◆ **Work to be completed**
All lines in the data that hold the word "fact" need copying.

Segment Start: Data for the task

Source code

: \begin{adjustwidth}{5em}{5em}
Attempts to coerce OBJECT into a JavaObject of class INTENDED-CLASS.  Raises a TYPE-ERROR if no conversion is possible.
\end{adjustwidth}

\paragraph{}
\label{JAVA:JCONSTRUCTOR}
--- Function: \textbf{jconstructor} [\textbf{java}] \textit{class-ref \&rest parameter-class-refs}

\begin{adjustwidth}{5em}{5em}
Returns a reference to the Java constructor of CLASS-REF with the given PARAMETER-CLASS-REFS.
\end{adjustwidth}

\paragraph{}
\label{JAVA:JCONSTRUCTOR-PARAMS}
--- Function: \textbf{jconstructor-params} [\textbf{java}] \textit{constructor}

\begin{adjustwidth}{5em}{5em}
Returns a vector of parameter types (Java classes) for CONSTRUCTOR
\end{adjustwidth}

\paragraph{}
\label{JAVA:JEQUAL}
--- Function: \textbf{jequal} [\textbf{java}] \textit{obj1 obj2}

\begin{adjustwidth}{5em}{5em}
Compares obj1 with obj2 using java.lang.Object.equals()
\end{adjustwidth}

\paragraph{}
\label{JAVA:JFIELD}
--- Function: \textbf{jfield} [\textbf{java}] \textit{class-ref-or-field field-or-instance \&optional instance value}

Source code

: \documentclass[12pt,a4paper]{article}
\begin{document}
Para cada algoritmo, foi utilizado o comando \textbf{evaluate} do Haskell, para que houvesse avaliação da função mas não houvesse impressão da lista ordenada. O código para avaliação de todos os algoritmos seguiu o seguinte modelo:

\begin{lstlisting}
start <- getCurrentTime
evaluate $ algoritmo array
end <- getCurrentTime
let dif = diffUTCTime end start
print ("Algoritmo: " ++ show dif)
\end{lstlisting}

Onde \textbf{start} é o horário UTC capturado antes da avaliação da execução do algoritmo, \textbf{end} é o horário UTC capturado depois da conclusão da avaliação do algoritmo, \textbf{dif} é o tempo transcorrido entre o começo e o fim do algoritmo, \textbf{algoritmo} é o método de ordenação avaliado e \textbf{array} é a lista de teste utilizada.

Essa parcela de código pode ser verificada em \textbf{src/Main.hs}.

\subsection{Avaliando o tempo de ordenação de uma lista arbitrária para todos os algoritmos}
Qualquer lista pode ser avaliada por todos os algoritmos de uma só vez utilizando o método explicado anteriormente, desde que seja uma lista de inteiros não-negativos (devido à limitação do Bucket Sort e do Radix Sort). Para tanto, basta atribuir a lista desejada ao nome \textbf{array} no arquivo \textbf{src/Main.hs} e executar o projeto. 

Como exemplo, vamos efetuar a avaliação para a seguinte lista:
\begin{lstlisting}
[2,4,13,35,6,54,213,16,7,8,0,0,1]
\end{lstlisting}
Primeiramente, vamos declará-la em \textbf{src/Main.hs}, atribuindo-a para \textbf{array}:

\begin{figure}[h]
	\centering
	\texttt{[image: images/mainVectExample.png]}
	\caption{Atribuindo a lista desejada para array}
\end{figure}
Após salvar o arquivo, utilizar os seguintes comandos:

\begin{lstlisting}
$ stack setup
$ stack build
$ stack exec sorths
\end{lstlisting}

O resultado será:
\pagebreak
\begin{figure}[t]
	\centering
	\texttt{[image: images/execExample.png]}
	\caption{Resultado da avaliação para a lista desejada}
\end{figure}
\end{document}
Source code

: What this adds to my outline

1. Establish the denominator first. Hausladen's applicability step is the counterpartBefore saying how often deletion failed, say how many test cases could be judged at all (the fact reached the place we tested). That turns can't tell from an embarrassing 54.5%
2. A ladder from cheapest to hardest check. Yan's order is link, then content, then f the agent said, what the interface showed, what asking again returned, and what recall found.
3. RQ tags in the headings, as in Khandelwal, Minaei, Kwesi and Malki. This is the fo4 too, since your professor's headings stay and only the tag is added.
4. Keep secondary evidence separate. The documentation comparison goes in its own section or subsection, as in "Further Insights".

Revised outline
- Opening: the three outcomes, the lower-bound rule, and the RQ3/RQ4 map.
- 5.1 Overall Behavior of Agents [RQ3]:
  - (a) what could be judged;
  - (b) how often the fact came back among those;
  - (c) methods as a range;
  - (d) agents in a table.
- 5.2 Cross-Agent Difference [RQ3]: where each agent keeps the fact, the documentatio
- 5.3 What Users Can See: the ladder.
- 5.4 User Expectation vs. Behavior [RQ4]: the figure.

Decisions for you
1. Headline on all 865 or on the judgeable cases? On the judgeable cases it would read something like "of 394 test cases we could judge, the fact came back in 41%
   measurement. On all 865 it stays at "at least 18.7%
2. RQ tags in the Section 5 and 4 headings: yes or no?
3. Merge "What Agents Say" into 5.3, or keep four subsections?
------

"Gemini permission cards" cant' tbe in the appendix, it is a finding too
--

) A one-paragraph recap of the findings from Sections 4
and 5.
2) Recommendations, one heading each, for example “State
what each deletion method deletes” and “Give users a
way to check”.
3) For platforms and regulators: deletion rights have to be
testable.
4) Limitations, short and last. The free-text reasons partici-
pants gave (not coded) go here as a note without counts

Segment End: Data for the task

◆ **Reply to the task**
1. Establish the denominator first. Hausladen's applicability step is the counterpartBefore saying how often deletion failed, say how many test cases could be judged at all (the fact reached the place we tested). That turns can't tell from an embarrassing 54.5%
  - (b) how often the fact came back among those;
- 5.2 Cross-Agent Difference [RQ3]: where each agent keeps the fact, the documentatio
1. Headline on all 865 or on the judgeable cases? On the judgeable cases it would read something like "of 394 test cases we could judge, the fact came back in 41%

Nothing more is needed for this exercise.